Find the line in the data below that contains "3-column grid CSS". Return that line and all the lines after it, unchanged.

[Start of section]

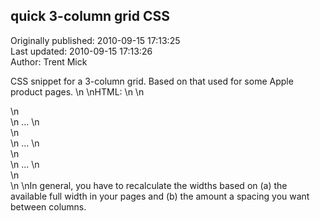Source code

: ## quick 3-column grid CSS  
Originally published: 2010-09-15 17:13:25  
Last updated: 2010-09-15 17:13:26  
Author: Trent Mick  
  
CSS snippet for a 3-column grid. Based on that used for some Apple product pages.\n\nHTML:\n\n    <div class="grid3col">\n      <div class="column first">\n        ...\n      </div>\n      <div class="column">\n        ...\n      </div>\n      <div class="column last">\n        ...\n      </div>\n    </div>\n\nIn general, you have to recalculate the widths based on (a) the available full width in your pages and (b) the amount a spacing you want between columns.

[End of section]

ANSWER TO THIS EXERCISE:
: ## quick 3-column grid CSS  
Originally published: 2010-09-15 17:13:25  
Last updated: 2010-09-15 17:13:26  
Author: Trent Mick  
  
CSS snippet for a 3-column grid. Based on that used for some Apple product pages.\n\nHTML:\n\n    <div class="grid3col">\n      <div class="column first">\n        ...\n      </div>\n      <div class="column">\n        ...\n      </div>\n      <div class="column last">\n        ...\n      </div>\n    </div>\n\nIn general, you have to recalculate the widths based on (a) the available full width in your pages and (b) the amount a spacing you want between columns.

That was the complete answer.